El mensaje del presidente Monson me ha brindado fortaleza; tanto es así que cuando leí esas palabras por primera vez, me recordaron a mi madre y los sabios consejos que me dio hace años, poco después de unirme a la Iglesia.
Mi madre era miembro de otra iglesia cristiana, pero trataba con amabilidad a los misioneros que me enseñaron el Evangelio. Una vez que tomé la decisión de convertirme en Santo de los Últimos Días, siempre me apoyó.
Todo iba bien en mi nueva vida como miembro de la Iglesia hasta que un día acudí a las celebraciones del Día del Periodismo de mi país, Perú. En una fiesta a la que asistí, se pronunciaron discursos y palabras de elogio y después vinieron los brindis. A medida que la fiesta avanzaba, aumentaba la tentación de tomar alcohol con mis amigos.

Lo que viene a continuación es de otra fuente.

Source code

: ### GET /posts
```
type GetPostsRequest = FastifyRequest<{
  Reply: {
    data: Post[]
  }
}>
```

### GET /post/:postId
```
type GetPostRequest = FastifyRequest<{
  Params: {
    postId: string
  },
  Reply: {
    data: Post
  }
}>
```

El cambio que atraviesan los conversos a la Iglesia cuando aceptan el Evangelio suele implicar que deberán hacerse de nuevos amigos. En ciertas circunstancias, como pude comprobar, los antiguos amigos pueden actuar como instrumentos del adversario para tentarnos a violar los mandamientos y volver a nuestras antiguas costumbres.

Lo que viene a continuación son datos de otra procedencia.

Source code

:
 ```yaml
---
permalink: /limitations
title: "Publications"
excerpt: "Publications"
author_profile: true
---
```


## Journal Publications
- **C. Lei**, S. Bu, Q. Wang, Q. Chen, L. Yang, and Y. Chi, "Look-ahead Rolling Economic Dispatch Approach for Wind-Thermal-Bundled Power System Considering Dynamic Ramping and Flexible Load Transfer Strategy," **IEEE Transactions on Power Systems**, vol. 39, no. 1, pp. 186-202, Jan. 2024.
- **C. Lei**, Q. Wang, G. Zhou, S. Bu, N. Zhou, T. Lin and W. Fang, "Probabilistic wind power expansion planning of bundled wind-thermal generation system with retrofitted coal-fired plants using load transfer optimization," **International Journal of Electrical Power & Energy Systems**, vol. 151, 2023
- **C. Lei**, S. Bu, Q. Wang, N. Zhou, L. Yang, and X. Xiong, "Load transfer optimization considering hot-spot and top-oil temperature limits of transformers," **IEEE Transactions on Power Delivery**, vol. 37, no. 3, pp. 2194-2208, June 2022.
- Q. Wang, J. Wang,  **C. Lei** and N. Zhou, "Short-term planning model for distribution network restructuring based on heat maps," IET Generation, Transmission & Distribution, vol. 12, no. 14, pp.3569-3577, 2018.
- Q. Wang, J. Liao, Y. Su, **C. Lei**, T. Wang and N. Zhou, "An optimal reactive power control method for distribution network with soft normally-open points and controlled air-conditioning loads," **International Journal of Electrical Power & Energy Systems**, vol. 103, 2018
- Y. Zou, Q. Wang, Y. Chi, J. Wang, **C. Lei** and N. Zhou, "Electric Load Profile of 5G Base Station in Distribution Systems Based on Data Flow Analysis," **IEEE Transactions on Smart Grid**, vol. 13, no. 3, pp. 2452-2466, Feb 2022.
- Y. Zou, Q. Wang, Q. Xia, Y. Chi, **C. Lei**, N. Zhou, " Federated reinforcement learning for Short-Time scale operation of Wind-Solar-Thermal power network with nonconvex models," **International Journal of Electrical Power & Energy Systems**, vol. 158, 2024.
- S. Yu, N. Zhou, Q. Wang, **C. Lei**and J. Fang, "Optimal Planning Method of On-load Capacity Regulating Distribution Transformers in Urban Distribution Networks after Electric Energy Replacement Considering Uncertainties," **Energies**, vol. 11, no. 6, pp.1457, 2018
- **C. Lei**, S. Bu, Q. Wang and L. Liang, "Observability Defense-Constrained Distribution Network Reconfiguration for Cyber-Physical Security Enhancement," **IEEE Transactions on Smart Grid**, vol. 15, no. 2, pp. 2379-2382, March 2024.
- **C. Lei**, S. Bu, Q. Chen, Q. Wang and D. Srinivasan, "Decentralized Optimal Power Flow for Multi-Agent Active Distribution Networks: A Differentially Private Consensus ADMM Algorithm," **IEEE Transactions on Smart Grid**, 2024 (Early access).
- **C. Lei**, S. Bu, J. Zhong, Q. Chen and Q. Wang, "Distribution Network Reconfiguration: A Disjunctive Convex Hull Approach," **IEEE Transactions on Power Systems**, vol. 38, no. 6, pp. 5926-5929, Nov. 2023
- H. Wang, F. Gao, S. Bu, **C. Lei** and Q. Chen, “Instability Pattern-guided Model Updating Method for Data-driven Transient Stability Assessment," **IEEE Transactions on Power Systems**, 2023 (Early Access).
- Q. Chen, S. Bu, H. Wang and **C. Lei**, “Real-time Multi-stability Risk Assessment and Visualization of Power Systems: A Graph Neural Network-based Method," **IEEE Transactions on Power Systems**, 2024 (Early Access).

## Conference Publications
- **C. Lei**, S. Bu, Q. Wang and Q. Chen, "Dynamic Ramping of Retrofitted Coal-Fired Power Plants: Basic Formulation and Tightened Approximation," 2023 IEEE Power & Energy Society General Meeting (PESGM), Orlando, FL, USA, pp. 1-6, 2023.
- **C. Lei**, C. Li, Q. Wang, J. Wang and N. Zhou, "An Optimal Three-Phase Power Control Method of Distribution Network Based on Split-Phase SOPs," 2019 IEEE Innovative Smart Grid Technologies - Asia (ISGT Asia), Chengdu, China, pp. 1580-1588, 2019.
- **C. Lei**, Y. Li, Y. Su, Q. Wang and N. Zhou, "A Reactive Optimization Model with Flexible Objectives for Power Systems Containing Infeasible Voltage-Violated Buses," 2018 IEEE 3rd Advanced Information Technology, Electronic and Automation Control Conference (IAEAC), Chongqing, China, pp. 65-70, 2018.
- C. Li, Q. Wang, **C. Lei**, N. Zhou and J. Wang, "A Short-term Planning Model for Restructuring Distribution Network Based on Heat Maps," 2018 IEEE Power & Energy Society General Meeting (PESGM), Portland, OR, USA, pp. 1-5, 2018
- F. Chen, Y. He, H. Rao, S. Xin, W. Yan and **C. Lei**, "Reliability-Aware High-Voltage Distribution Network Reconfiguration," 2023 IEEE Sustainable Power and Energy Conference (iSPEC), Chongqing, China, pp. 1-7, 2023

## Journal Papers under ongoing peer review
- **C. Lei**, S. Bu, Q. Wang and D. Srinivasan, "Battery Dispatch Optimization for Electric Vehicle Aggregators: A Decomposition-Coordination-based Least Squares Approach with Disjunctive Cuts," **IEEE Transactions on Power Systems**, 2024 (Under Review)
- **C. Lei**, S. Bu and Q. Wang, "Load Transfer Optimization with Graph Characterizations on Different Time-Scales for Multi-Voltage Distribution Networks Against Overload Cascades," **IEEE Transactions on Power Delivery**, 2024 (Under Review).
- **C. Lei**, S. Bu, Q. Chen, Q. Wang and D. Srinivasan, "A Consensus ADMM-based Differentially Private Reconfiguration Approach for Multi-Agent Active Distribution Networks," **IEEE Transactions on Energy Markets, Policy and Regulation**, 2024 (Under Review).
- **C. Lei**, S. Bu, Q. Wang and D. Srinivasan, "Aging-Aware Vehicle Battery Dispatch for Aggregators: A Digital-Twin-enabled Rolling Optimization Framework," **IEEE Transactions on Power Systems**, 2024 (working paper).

Cuando mis colegas me ofrecieron un vaso de cerveza, lo tomé, me lo bebí y seguí tomando alcohol de ahí en adelante. Al terminar la fiesta, mi conciencia me condenaba. Había caído. ¿Qué iba a decir mi madre?
Cuando llegué a casa, entré en silencio y en seguida me acosté. Mi madre no dijo nada, pero me sentí avergonzado y decidí dejar de asistir a la iglesia. Una semana más tarde, mientras estábamos sentados almorzando, me miró a los ojos y me dijo: “Hijo mío, nunca olvides que eres mormón”.
Para ir y volver del trabajo, siempre pasaba en bicicleta cerca del centro de reuniones de la Iglesia. Cada vez que pasaba por allí, me remordía la conciencia. Una tarde llegué a la conclusión de que no podía seguir viviendo con ese sentimiento de culpa. Dejé la bicicleta justo en frente de la oficina del presidente de la rama, entré y le pedí una entrevista.
Le dije lo que había hecho y pedí perdón, después de lo cual me dio algunos consejos. A partir de ese momento, nunca he violado la Palabra de Sabiduría.
Mi madre falleció hace más de 20 años, pero siempre he procurado recordar lo que me dijo que nunca olvidara: Soy miembro de La Iglesia de Jesucristo de los Santos de los Últimos Días.